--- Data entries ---
● ● ● ● ●
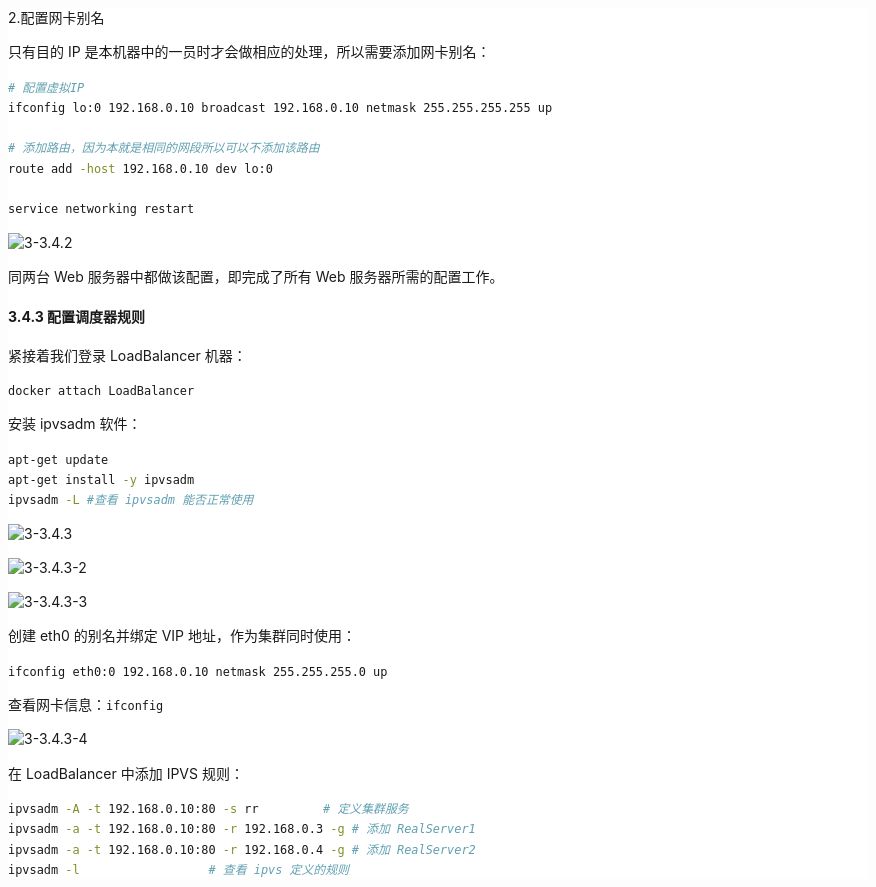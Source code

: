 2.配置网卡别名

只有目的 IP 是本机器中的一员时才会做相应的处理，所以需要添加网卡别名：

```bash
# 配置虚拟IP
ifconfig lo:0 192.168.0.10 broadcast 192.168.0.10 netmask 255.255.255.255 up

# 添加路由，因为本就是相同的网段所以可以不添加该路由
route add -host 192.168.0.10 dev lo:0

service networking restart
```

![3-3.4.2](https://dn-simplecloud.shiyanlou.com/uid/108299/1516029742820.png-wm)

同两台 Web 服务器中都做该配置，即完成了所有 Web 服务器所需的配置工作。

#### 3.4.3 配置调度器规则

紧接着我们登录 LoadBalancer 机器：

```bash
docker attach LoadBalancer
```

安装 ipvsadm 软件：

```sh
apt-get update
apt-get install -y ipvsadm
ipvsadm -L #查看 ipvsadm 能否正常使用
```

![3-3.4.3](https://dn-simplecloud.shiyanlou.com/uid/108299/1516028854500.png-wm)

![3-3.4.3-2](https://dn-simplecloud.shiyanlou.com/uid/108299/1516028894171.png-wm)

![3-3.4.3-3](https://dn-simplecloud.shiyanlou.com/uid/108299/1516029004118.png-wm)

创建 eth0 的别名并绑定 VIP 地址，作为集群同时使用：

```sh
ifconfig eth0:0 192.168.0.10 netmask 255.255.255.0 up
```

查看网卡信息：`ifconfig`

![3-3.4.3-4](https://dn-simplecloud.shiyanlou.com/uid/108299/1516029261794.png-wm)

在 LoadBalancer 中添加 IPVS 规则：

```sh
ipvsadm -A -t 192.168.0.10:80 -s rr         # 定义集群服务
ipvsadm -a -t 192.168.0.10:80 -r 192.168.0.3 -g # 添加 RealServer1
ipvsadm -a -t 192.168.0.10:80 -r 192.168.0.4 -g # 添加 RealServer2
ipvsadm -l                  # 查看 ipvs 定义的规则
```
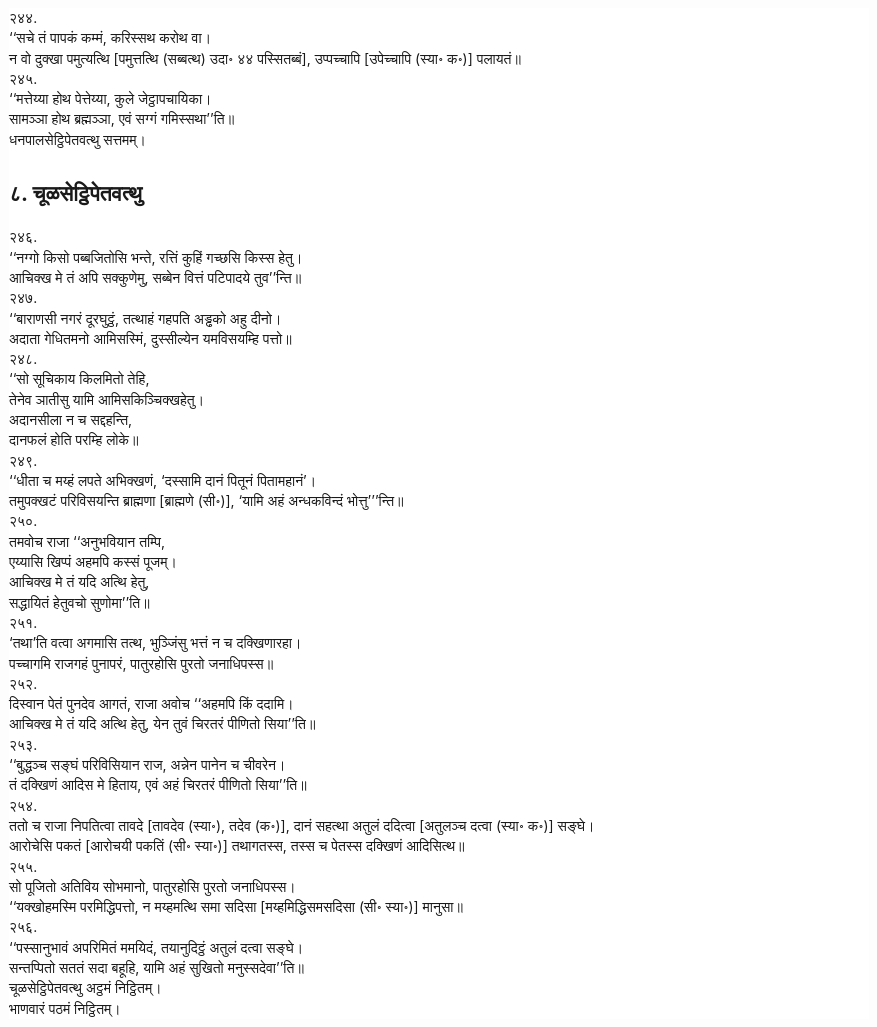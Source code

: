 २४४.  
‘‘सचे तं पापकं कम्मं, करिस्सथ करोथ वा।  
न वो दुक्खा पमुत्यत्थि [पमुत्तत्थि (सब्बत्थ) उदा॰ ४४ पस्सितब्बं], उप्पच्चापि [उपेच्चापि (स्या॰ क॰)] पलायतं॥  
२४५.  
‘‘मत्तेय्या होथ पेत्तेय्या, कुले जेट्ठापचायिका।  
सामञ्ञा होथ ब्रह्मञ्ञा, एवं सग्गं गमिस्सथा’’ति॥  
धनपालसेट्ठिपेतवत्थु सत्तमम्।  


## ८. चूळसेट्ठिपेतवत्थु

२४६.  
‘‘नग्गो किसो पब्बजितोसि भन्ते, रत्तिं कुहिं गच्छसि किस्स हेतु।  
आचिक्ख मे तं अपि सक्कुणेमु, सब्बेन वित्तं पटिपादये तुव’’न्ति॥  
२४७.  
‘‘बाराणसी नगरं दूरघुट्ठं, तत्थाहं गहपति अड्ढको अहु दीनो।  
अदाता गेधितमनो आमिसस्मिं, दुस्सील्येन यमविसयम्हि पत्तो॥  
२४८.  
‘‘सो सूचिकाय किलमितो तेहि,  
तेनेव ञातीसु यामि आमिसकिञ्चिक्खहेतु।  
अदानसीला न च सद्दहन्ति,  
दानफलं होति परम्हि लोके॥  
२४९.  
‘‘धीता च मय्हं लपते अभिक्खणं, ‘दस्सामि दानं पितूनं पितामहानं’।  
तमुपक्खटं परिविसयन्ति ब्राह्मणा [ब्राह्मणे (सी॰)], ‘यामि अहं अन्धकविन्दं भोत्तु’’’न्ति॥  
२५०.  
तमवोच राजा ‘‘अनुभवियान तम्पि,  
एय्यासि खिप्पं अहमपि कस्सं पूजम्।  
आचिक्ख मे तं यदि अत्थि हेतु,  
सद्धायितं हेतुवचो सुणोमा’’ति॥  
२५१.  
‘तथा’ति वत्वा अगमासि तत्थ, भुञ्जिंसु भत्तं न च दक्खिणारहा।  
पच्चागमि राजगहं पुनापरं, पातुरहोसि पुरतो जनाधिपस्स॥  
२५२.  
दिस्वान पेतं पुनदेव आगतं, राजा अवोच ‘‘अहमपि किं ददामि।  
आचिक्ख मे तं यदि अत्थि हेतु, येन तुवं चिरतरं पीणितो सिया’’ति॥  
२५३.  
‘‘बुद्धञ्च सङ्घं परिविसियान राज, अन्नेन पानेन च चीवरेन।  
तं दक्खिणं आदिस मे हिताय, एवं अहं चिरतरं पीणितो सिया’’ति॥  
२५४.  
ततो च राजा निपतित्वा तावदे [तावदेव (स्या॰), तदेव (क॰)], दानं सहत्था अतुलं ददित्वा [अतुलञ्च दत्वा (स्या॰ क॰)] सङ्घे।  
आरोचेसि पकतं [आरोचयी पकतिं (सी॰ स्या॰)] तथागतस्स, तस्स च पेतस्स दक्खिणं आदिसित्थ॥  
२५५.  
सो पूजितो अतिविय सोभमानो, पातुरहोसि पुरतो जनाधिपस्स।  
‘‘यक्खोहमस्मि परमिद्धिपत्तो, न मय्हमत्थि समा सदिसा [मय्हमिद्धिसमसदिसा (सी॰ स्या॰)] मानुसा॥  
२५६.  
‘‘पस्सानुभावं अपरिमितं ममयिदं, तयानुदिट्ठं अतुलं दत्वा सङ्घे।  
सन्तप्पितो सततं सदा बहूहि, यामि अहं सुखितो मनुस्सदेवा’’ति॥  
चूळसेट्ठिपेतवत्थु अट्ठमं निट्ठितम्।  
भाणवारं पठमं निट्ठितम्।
● ● ● ● ●
--- WHAT IS NEEDED ---
Return the lines of the records that include the string "ipvsadm".

--- EXERCISE SOLUTION ---
安装 ipvsadm 软件：
apt-get install -y ipvsadm
ipvsadm -L #查看 ipvsadm 能否正常使用
ipvsadm -A -t 192.168.0.10:80 -s rr         # 定义集群服务
ipvsadm -a -t 192.168.0.10:80 -r 192.168.0.3 -g # 添加 RealServer1
ipvsadm -a -t 192.168.0.10:80 -r 192.168.0.4 -g # 添加 RealServer2
ipvsadm -l                  # 查看 ipvs 定义的规则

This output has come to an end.